● Requirement: Extract each line holding the word "Classification" from the entries.

══════════

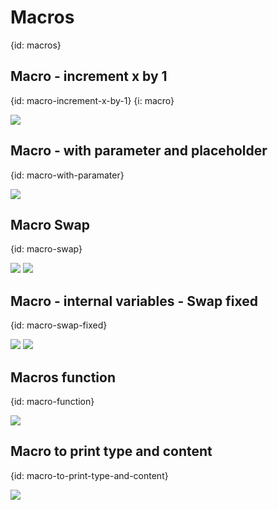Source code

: # Macros
{id: macros}


## Macro - increment x by 1
{id: macro-increment-x-by-1}
{i: macro}

![](examples/macros/increment_x.cr)

## Macro - with parameter and placeholder
{id: macro-with-paramater}

![](examples/macros/increment_var.cr)

## Macro Swap
{id: macro-swap}

![](examples/macros/swap.cr)
![](examples/macros/swap.out)

## Macro - internal variables - Swap fixed
{id: macro-swap-fixed}

![](examples/macros/swap_fixed.cr)
![](examples/macros/swap_fixed.out)


## Macros function
{id: macro-function}

![](examples/macros/function.cr)

## Macro to print type and content
{id: macro-to-print-type-and-content}

![](examples/macros/type_and_content.cr)


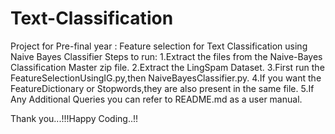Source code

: # Text-Classification
Project for Pre-final year : Feature selection for Text Classification using Naive Bayes Classifier 
Steps to run:
1.Extract the files from the Naive-Bayes Classification Master zip file.
2.Extract the LingSpam Dataset.
3.First run the FeatureSelectionUsingIG.py,then NaiveBayesClassifier.py.
4.If you want the FeatureDictionary or Stopwords,they are also present in the same file.
5.If Any Additional Queries you can refer to README.md as a user manual.

Thank you...!!!Happy Coding..!!

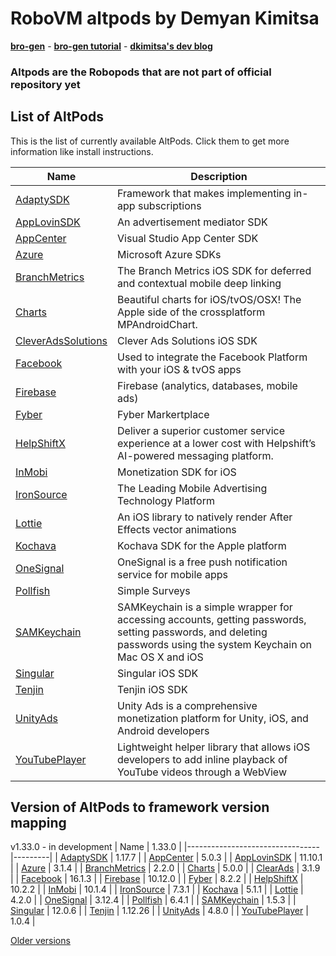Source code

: # RoboVM altpods by Demyan Kimitsa
[**bro-gen**](https://github.com/dkimitsa/robovm-bro-gen) -
[**bro-gen tutorial**](https://dkimitsa.github.io/2017/10/19/bro-gen-tutorial/) -
[**dkimitsa's dev blog**](https://dkimitsa.github.io/)

### Altpods are the Robopods that are not part of official repository yet


## List of AltPods

This is the list of currently available AltPods. Click them to get more information like install instructions.

| Name                            | Description                                                                                                                                                        |
|---------------------------------|--------------------------------------------------------------------------------------------------------------------------------------------------------------------|
| [AdaptySDK](adapty/)            | Framework that makes implementing in-app subscriptions                                                                                                             |
| [AppLovinSDK](applovinsdk/)     | An advertisement mediator SDK                                                                                                                                      |
| [AppCenter](appcenter/)         | Visual Studio App Center SDK                                                                                                                                       |
| [Azure](azure/)                 | Microsoft Azure SDKs                                                                                                                                               |
| [BranchMetrics](branchmetrics/) | The Branch Metrics iOS SDK for deferred and contextual mobile deep linking                                                                                         |
| [Charts](charts/)               | Beautiful charts for iOS/tvOS/OSX! The Apple side of the crossplatform MPAndroidChart.                                                                             |
| [CleverAdsSolutions](clearads/) | Clever Ads Solutions iOS SDK                                                                                                                                       |
| [Facebook](facebook/)           | Used to integrate the Facebook Platform with your iOS & tvOS apps                                                                                                  |
| [Firebase](firebase/)           | Firebase (analytics, databases, mobile ads)                                                                                                                        |
| [Fyber](fyber/)                 | Fyber Markertplace                                                                                                                                                 |
| [HelpShiftX](helpshift/)        | Deliver a superior customer service experience at a lower cost with Helpshift’s AI-powered messaging platform.                                                     |
| [InMobi](inmobi/)               | Monetization SDK for iOS                                                                                                                                           |
| [IronSource](ironsource/)       | The Leading Mobile Advertising Technology Platform                                                                                                                 |
| [Lottie](lottie/)               | An iOS library to natively render After Effects vector animations                                                                                                  |
| [Kochava](kochava/)             | Kochava SDK for the Apple platform                                                                                                                                 |
| [OneSignal](onesignal/)         | OneSignal is a free push notification service for mobile apps                                                                                                      |
| [Pollfish](pollfish/)           | Simple Surveys                                                                                                                                                     |
| [SAMKeychain](samkeychain/)     | SAMKeychain is a simple wrapper for accessing accounts, getting passwords, setting passwords, and deleting passwords using the system Keychain on Mac OS X and iOS |
| [Singular](singular/)           | Singular iOS SDK                                                                                                                                                   |
| [Tenjin](tenjin/)               | Tenjin iOS SDK                                                                                                                                                     |
| [UnityAds](unitryads/)          | Unity Ads is a comprehensive monetization platform for Unity, iOS, and Android developers                                                                          |
| [YouTubePlayer](youtube/)       | Lightweight helper library that allows iOS developers to add inline playback of YouTube videos through a WebView                                                   |


## Version of AltPods to framework version mapping

v1.33.0 - in development
| Name                            | 1.33.0  |
|---------------------------------|---------|
| [AdaptySDK](adapty/)            | 1.17.7  |
| [AppCenter](appcenter/)         | 5.0.3   |
| [AppLovinSDK](applovinsdk/)     | 11.10.1 |
| [Azure](azure/)                 | 3.1.4   |
| [BranchMetrics](branchmetrics/) | 2.2.0   |
| [Charts](charts/)               | 5.0.0   |
| [ClearAds](clearads/)           | 3.1.9   |
| [Facebook](facebook/)           | 16.1.3  |
| [Firebase](firebase/)           | 10.12.0 |
| [Fyber](fyber/)                 | 8.2.2   |
| [HelpShiftX](helpshift/)        | 10.2.2  |
| [InMobi](inmobi/)               | 10.1.4  |
| [IronSource](ironsource/)       | 7.3.1   |
| [Kochava](kochava/)             | 5.1.1   |
| [Lottie](lottie/)               | 4.2.0   |
| [OneSignal](onesignal/)         | 3.12.4  |
| [Pollfish](pollfish/)           | 6.4.1   |
| [SAMKeychain](samkeychain/)     | 1.5.3   |
| [Singular](singular/)           | 12.0.6  |
| [Tenjin](tenjin/)               | 1.12.26 |
| [UnityAds](unityads/)           | 4.8.0   |
| [YouTubePlayer](youtube/)       | 1.0.4   |

[Older versions](CHANGELOG.md)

══════════

● Expected answer:
: # Text-Classification
Project for Pre-final year : Feature selection for Text Classification using Naive Bayes Classifier 
1.Extract the files from the Naive-Bayes Classification Master zip file.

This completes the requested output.